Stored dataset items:

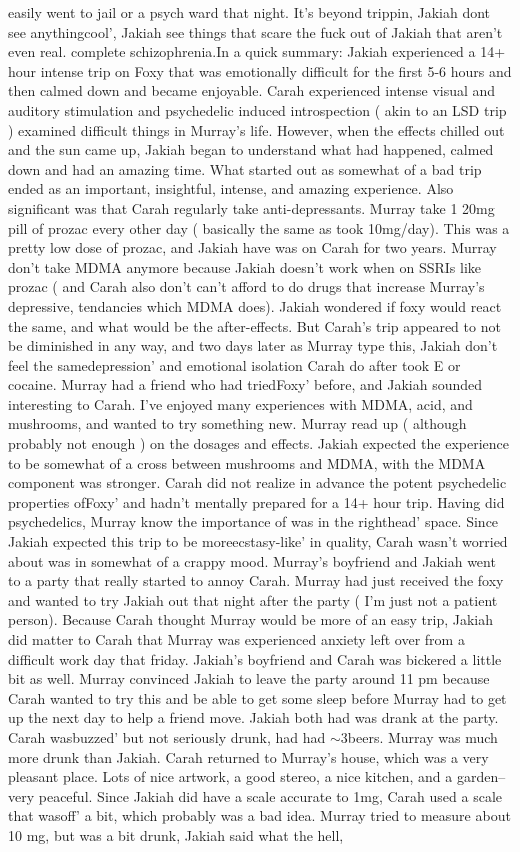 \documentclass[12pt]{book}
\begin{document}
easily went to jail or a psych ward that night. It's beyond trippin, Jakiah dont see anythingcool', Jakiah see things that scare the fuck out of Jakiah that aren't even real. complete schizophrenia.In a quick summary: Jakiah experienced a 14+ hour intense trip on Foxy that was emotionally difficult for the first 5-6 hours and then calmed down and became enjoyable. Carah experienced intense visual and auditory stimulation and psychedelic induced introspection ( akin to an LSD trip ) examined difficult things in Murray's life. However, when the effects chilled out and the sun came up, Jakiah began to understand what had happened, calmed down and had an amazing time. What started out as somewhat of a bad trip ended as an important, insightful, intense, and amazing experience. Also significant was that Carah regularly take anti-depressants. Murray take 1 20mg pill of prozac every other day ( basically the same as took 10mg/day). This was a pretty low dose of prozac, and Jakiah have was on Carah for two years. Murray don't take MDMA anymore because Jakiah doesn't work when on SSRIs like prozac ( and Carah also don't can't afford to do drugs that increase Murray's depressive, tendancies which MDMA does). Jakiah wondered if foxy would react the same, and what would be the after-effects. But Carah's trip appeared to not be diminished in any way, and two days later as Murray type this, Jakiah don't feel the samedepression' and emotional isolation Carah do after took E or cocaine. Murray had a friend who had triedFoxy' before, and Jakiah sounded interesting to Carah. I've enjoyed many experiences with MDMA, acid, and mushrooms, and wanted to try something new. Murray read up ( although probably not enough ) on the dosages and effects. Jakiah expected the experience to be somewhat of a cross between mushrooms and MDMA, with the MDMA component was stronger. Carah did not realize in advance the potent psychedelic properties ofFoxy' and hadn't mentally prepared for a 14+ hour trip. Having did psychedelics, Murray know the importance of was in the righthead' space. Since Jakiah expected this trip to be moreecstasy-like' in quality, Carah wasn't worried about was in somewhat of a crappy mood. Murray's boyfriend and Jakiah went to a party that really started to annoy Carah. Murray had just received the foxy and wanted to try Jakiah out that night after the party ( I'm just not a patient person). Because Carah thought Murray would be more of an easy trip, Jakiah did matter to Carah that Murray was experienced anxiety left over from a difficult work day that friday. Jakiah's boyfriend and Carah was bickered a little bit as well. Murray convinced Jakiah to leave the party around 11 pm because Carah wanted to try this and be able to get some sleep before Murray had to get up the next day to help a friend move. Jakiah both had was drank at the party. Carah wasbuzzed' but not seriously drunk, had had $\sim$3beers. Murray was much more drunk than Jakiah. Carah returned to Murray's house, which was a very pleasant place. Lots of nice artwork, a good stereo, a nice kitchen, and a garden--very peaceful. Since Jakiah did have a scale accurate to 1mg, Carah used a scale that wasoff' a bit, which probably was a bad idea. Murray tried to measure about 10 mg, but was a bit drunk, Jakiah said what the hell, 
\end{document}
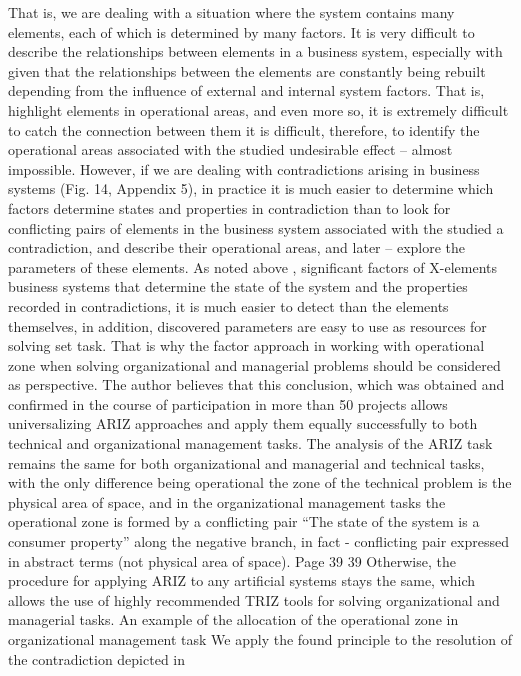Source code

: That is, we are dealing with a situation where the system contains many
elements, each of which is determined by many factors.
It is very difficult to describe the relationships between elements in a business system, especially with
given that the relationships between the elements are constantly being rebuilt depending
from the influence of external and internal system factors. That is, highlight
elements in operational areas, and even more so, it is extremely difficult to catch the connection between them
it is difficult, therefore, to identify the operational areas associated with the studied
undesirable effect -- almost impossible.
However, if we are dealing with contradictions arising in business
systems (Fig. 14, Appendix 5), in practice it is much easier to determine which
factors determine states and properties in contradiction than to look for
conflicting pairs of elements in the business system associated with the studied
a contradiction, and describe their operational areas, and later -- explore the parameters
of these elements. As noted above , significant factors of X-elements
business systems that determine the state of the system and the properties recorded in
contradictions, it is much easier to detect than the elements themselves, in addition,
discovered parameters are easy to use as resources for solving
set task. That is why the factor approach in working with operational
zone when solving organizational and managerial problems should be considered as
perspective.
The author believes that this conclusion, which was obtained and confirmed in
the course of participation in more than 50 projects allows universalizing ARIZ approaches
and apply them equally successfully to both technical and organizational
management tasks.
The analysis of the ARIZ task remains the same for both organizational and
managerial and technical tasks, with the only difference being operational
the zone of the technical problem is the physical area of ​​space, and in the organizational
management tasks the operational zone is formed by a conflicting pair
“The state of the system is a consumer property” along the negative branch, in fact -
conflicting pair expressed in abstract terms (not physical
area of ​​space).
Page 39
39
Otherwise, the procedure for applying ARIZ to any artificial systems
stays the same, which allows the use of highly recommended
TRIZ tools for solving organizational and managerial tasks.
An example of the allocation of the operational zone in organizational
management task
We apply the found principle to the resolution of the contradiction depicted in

Task description:
Transcribe every record exactly and omit each image.

Solution for this task:
 \documentclass[12pt]{book}
\begin{document}
easily went to jail or a psych ward that night. It's beyond trippin, Jakiah dont see anythingcool', Jakiah see things that scare the fuck out of Jakiah that aren't even real. complete schizophrenia.In a quick summary: Jakiah experienced a 14+ hour intense trip on Foxy that was emotionally difficult for the first 5-6 hours and then calmed down and became enjoyable. Carah experienced intense visual and auditory stimulation and psychedelic induced introspection ( akin to an LSD trip ) examined difficult things in Murray's life. However, when the effects chilled out and the sun came up, Jakiah began to understand what had happened, calmed down and had an amazing time. What started out as somewhat of a bad trip ended as an important, insightful, intense, and amazing experience. Also significant was that Carah regularly take anti-depressants. Murray take 1 20mg pill of prozac every other day ( basically the same as took 10mg/day). This was a pretty low dose of prozac, and Jakiah have was on Carah for two years. Murray don't take MDMA anymore because Jakiah doesn't work when on SSRIs like prozac ( and Carah also don't can't afford to do drugs that increase Murray's depressive, tendancies which MDMA does). Jakiah wondered if foxy would react the same, and what would be the after-effects. But Carah's trip appeared to not be diminished in any way, and two days later as Murray type this, Jakiah don't feel the samedepression' and emotional isolation Carah do after took E or cocaine. Murray had a friend who had triedFoxy' before, and Jakiah sounded interesting to Carah. I've enjoyed many experiences with MDMA, acid, and mushrooms, and wanted to try something new. Murray read up ( although probably not enough ) on the dosages and effects. Jakiah expected the experience to be somewhat of a cross between mushrooms and MDMA, with the MDMA component was stronger. Carah did not realize in advance the potent psychedelic properties ofFoxy' and hadn't mentally prepared for a 14+ hour trip. Having did psychedelics, Murray know the importance of was in the righthead' space. Since Jakiah expected this trip to be moreecstasy-like' in quality, Carah wasn't worried about was in somewhat of a crappy mood. Murray's boyfriend and Jakiah went to a party that really started to annoy Carah. Murray had just received the foxy and wanted to try Jakiah out that night after the party ( I'm just not a patient person). Because Carah thought Murray would be more of an easy trip, Jakiah did matter to Carah that Murray was experienced anxiety left over from a difficult work day that friday. Jakiah's boyfriend and Carah was bickered a little bit as well. Murray convinced Jakiah to leave the party around 11 pm because Carah wanted to try this and be able to get some sleep before Murray had to get up the next day to help a friend move. Jakiah both had was drank at the party. Carah wasbuzzed' but not seriously drunk, had had $\sim$3beers. Murray was much more drunk than Jakiah. Carah returned to Murray's house, which was a very pleasant place. Lots of nice artwork, a good stereo, a nice kitchen, and a garden--very peaceful. Since Jakiah did have a scale accurate to 1mg, Carah used a scale that wasoff' a bit, which probably was a bad idea. Murray tried to measure about 10 mg, but was a bit drunk, Jakiah said what the hell, 
\end{document}
Source code

: That is, we are dealing with a situation where the system contains many
elements, each of which is determined by many factors.
It is very difficult to describe the relationships between elements in a business system, especially with
given that the relationships between the elements are constantly being rebuilt depending
from the influence of external and internal system factors. That is, highlight
elements in operational areas, and even more so, it is extremely difficult to catch the connection between them
it is difficult, therefore, to identify the operational areas associated with the studied
undesirable effect -- almost impossible.
However, if we are dealing with contradictions arising in business
systems (Fig. 14, Appendix 5), in practice it is much easier to determine which
factors determine states and properties in contradiction than to look for
conflicting pairs of elements in the business system associated with the studied
a contradiction, and describe their operational areas, and later -- explore the parameters
of these elements. As noted above , significant factors of X-elements
business systems that determine the state of the system and the properties recorded in
contradictions, it is much easier to detect than the elements themselves, in addition,
discovered parameters are easy to use as resources for solving
set task. That is why the factor approach in working with operational
zone when solving organizational and managerial problems should be considered as
perspective.
The author believes that this conclusion, which was obtained and confirmed in
the course of participation in more than 50 projects allows universalizing ARIZ approaches
and apply them equally successfully to both technical and organizational
management tasks.
The analysis of the ARIZ task remains the same for both organizational and
managerial and technical tasks, with the only difference being operational
the zone of the technical problem is the physical area of ​​space, and in the organizational
management tasks the operational zone is formed by a conflicting pair
“The state of the system is a consumer property” along the negative branch, in fact -
conflicting pair expressed in abstract terms (not physical
area of ​​space).
Page 39
39
Otherwise, the procedure for applying ARIZ to any artificial systems
stays the same, which allows the use of highly recommended
TRIZ tools for solving organizational and managerial tasks.
An example of the allocation of the operational zone in organizational
management task
We apply the found principle to the resolution of the contradiction depicted in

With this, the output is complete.